[Document images with source code]
----------
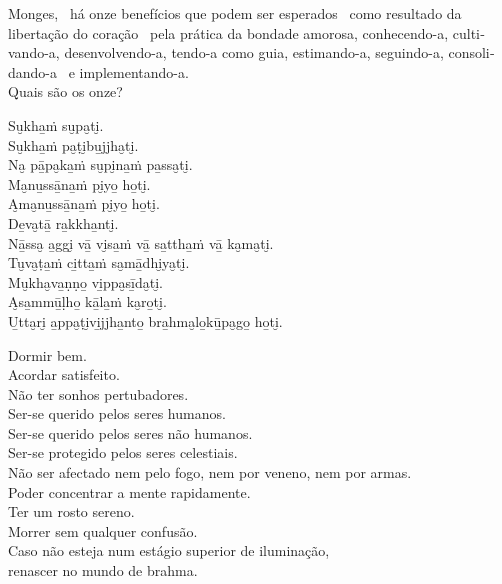 \begin{english}
  Monges, \pause\ há onze benefícios que podem ser esperados \pause\ como resultado da libertação do coração \pause\ pela prática da bondade amorosa, conhecendo-a, cultivando-a, desenvolvendo-a, tendo-a como guia, estimando-a, seguindo-a, consolidando-a \pause\ e implementando-a.\\
  Quais são os onze?
\end{english}


Su̮kha̱ṁ su̮pa̮ti̮.\\
Su̮kha̱ṁ pa̮ṭi̮bu̱jjha̮ti̮.\\
Na̮ pā̱pa̮ka̱ṁ su̮pi̮na̱ṁ pa̱ssa̮ti̮.\\
Ma̮nu̱ssā̱na̱ṁ pi̮yo̱ ho̱ti̮.\\
A̮ma̮nu̱ssā̱na̱ṁ pi̮yo̱ ho̱ti̮.\\
De̱va̮tā̱ ra̱kkha̱nti̮.\\
Nā̱ssa̮ a̱ggi̮ vā̱ vi̮sa̱ṁ vā̱ sa̱ttha̱ṁ vā̱ ka̮ma̮ti̮.\\
Tu̮va̮ṭa̱ṁ ci̱tta̱ṁ sa̮mā̱dhi̮ya̮ti̮.\\
Mu̮kha̮va̱ṇṇo̱ vi̱ppa̮sī̱da̮ti̮.\\
A̮sa̱mmū̱ḷho̱ kā̱la̱ṁ ka̮ro̱ti̮.\\
U̱tta̮ri̮ a̱ppa̮ṭi̮vi̱jjha̱nto̱ bra̱hma̮lo̱kū̱pa̮go̱ ho̱ti̮.

\clearpage

\begin{english}
  Dormir bem.\\
  Acordar satisfeito.\\
  Não ter sonhos pertubadores.\\
  Ser-se querido pelos seres humanos.\\
  Ser-se querido pelos seres não humanos.\\
  Ser-se protegido pelos seres celestiais.\\
  Não ser afectado nem pelo fogo, nem por veneno, nem por armas.\\
  Poder concentrar a mente rapidamente.\\
  Ter um rosto sereno.\\
  Morrer sem qualquer confusão.\\
  Caso não esteja num estágio superior de iluminação,\\
  renascer no mundo de brahma.
\end{english}

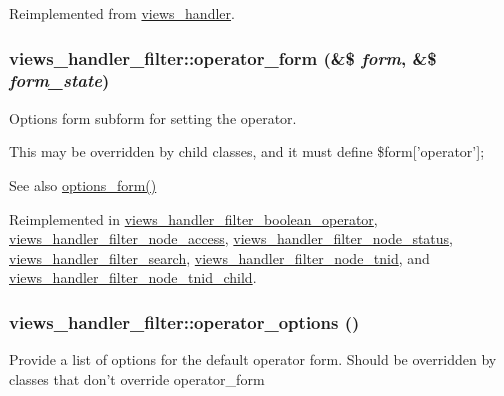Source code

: Reimplemented from \hyperlink{classviews__handler_a31b0961d9c04ea88289b1a0b34d08ab1}{views\_\-handler}.\hypertarget{classviews__handler__filter_a8c77c0a8bba8c3ceceae8950fc7b1121}{
\subsubsection[{operator\_\-form}]{\setlength{\rightskip}{0pt plus 5cm}views\_\-handler\_\-filter::operator\_\-form (\&\$ {\em form}, \/  \&\$ {\em form\_\-state})}}
\label{classviews__handler__filter_a8c77c0a8bba8c3ceceae8950fc7b1121}
Options form subform for setting the operator.

This may be overridden by child classes, and it must define \$form\mbox{[}'operator'\mbox{]};

\begin{DoxySeeAlso}{See also}
\hyperlink{classviews__handler__filter_af14c69367162057a32709a6340de0988}{options\_\-form()} 
\end{DoxySeeAlso}


Reimplemented in \hyperlink{classviews__handler__filter__boolean__operator_a2b8c0523843b8f24144bf5a59254cdd9}{views\_\-handler\_\-filter\_\-boolean\_\-operator}, \hyperlink{classviews__handler__filter__node__access_af1cb315c0afc295fa7ded78ee47401c8}{views\_\-handler\_\-filter\_\-node\_\-access}, \hyperlink{classviews__handler__filter__node__status_a667b6e76f34a6665898585ae13cb2842}{views\_\-handler\_\-filter\_\-node\_\-status}, \hyperlink{classviews__handler__filter__search_a126abdcf04c59fd3e4be404ffd9969cf}{views\_\-handler\_\-filter\_\-search}, \hyperlink{classviews__handler__filter__node__tnid_a92d26c1ecccc0a2985d4195a46c7e87b}{views\_\-handler\_\-filter\_\-node\_\-tnid}, and \hyperlink{classviews__handler__filter__node__tnid__child_ae0cfa82e361de74d4f24f820f5106117}{views\_\-handler\_\-filter\_\-node\_\-tnid\_\-child}.\hypertarget{classviews__handler__filter_acbd69b92e9199530a54069c79368db7f}{
\subsubsection[{operator\_\-options}]{\setlength{\rightskip}{0pt plus 5cm}views\_\-handler\_\-filter::operator\_\-options ()}}
\label{classviews__handler__filter_acbd69b92e9199530a54069c79368db7f}
Provide a list of options for the default operator form. Should be overridden by classes that don't override operator\_\-form 

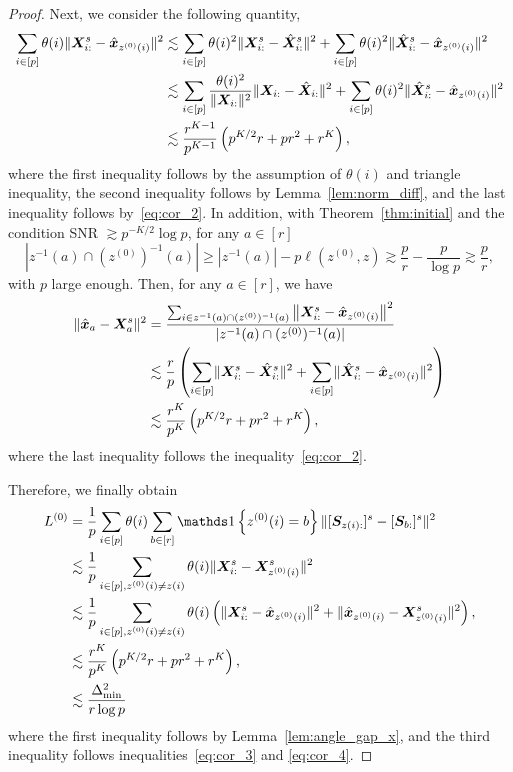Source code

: \documentclass[lettersize,onecolumn,journal]{IEEEtran}
\theoremstyle{definition}
\theoremstyle{definition}
\newcommand{\of}[1]{\left(#1\right)}
\newcommand{\offf}[1]{\left\{#1\right\}}
\begin{document}
\begin{proof}
{Next, we consider the following quantity,
\begin{align}
    \sum_{i \in [p]} \theta(i) \onormSize{}{ \mX_{i:}^s - \hat \mx_{z^{(0)}(i)}}^2 &\lesssim \sum_{i \in [p]} \theta(i)^2 \onormSize{}{\mX_{i:}^s - \hat \mX_{i:}^s}^2 + \sum_{i \in [p]} \theta(i)^2 \onormSize{}{\hat \mX_{i:}^s - \hat \mx_{z^{(0)}(i)} }^2\\
    & \lesssim \sum_{i \in [p]} \frac{ \theta(i)^2}{ \onormSize{}{\mX_{i:}}^2} \onormSize{}{\mX_{i:}  - \hat \mX_{i:}}^2 +  \sum_{i \in [p]} \theta(i)^2 \onormSize{}{\hat \mX_{i:}^s - \hat \mx_{z^{(0)}(i)} }^2\\
    & \lesssim \frac{r^{K-1}}{p^{K-1}} \of{ p^{K/2}r + pr^2 + r^K} ,\label{eq:cor_3}
\end{align}
where the first inequality follows by the assumption of $\theta(i)$ and triangle inequality, the second inequality follows by Lemma~\ref{lem:norm_diff}, and the last inequality follows by~\eqref{eq:cor_2}. In addition, with Theorem~\ref{thm:initial} and the condition SNR $\gtrsim p^{-K/2} \log p$, for any $a \in [r]$
\begin{equation}
    |z^{-1}(a) \cap (z^{(0)})^{-1} (a)| \geq |z^{-1}(a)| - p\ell(z^{(0)} ,  z) \gtrsim \frac{p}{r} - \frac{p}{\log p} \gtrsim \frac{p}{r},
\end{equation}
with $p$ large enough. Then, for any $a \in [r]$, we have 
\begin{align}
       \onormSize{}{ \hat \mx_{a} - \mX_{a}^s  }^2  &= \frac{ \sum_{i \in z^{-1}(a) \cap (z^{(0)})^{-1} (a) } \onorm{ \mX_{i:}^s - \hat \mx_{z^{(0)}(i)}}^2 }{|z^{-1}(a) \cap (z^{(0)})^{-1} (a) |}  \\
       & \lesssim \frac{r}{p} \of{  \sum_{i \in [p]} \onormSize{}{ \mX_{i:}^s - \hat \mX_{i:}^s }^2 + \sum_{i \in [p]} \onormSize{}{\hat \mX_{i:}^s - \hat \mx_{z^{(0)}(i)}}^2 } \\
       & \lesssim  \frac{r^{K}}{p^{K}}\of{ p^{K/2}r + pr^2 + r^K}, \label{eq:cor_4}
\end{align}
where the last inequality follows the inequality~\eqref{eq:cor_2}.

Therefore, we finally obtain 
\begin{align}
     L^{(0)} &= \frac{1}{p}  \sum_{i \in [p]} \theta(i) \sum_{b \in [r]}  \ind \offf{ z^{(0)}(i) = b } \onormSize{}{ [ \mS_{  z(i):}  ]^s - [ \mS_{b:}  ]^s  }^2 \\
     & \lesssim \frac{1}{p}  \sum_{i \in [p], z^{(0)}(i) \neq z(i)} \theta(i)  \onormSize{}{ \mX_{i:}^s -  \mX_{z^{(0)}(i)}^s  }^2\\
     & \lesssim \frac{1}{p}  \sum_{i \in [p], z^{(0)}(i) \neq z(i)} \theta(i) \of{ \onormSize{}{\mX_{i:}^s - \hat \mx_{z^{(0)}(i)}}^2 + \onormSize{}{ \hat \mx_{z^{(0)}(i)} - \mX_{z^{(0)}(i)}^s  }^2 }, \\
     & \lesssim \frac{r^{K}}{p^{K}} \of{ p^{K/2}r + pr^2 + r^K}, \\
     & \lesssim \frac{\Delta_{\min}^2}{r \log p}
\end{align}
where the first inequality follows by Lemma~\ref{lem:angle_gap_x}, and the third inequality follows inequalities~\eqref{eq:cor_3} and \eqref{eq:cor_4}.


}
\end{proof}
\end{document}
----------
## WHAT IS BEING ASKED
Output only a verbatim copy of the lines spanning from the line that contains "where the last" to the end of the records above.

## EXERCISE ANSWER
where the last inequality follows the inequality~\eqref{eq:cor_2}.

Therefore, we finally obtain 
\begin{align}
     L^{(0)} &= \frac{1}{p}  \sum_{i \in [p]} \theta(i) \sum_{b \in [r]}  \ind \offf{ z^{(0)}(i) = b } \onormSize{}{ [ \mS_{  z(i):}  ]^s - [ \mS_{b:}  ]^s  }^2 \\
     & \lesssim \frac{1}{p}  \sum_{i \in [p], z^{(0)}(i) \neq z(i)} \theta(i)  \onormSize{}{ \mX_{i:}^s -  \mX_{z^{(0)}(i)}^s  }^2\\
     & \lesssim \frac{1}{p}  \sum_{i \in [p], z^{(0)}(i) \neq z(i)} \theta(i) \of{ \onormSize{}{\mX_{i:}^s - \hat \mx_{z^{(0)}(i)}}^2 + \onormSize{}{ \hat \mx_{z^{(0)}(i)} - \mX_{z^{(0)}(i)}^s  }^2 }, \\
     & \lesssim \frac{r^{K}}{p^{K}} \of{ p^{K/2}r + pr^2 + r^K}, \\
     & \lesssim \frac{\Delta_{\min}^2}{r \log p}
\end{align}
where the first inequality follows by Lemma~\ref{lem:angle_gap_x}, and the third inequality follows inequalities~\eqref{eq:cor_3} and \eqref{eq:cor_4}.


}
\end{proof}
\end{document}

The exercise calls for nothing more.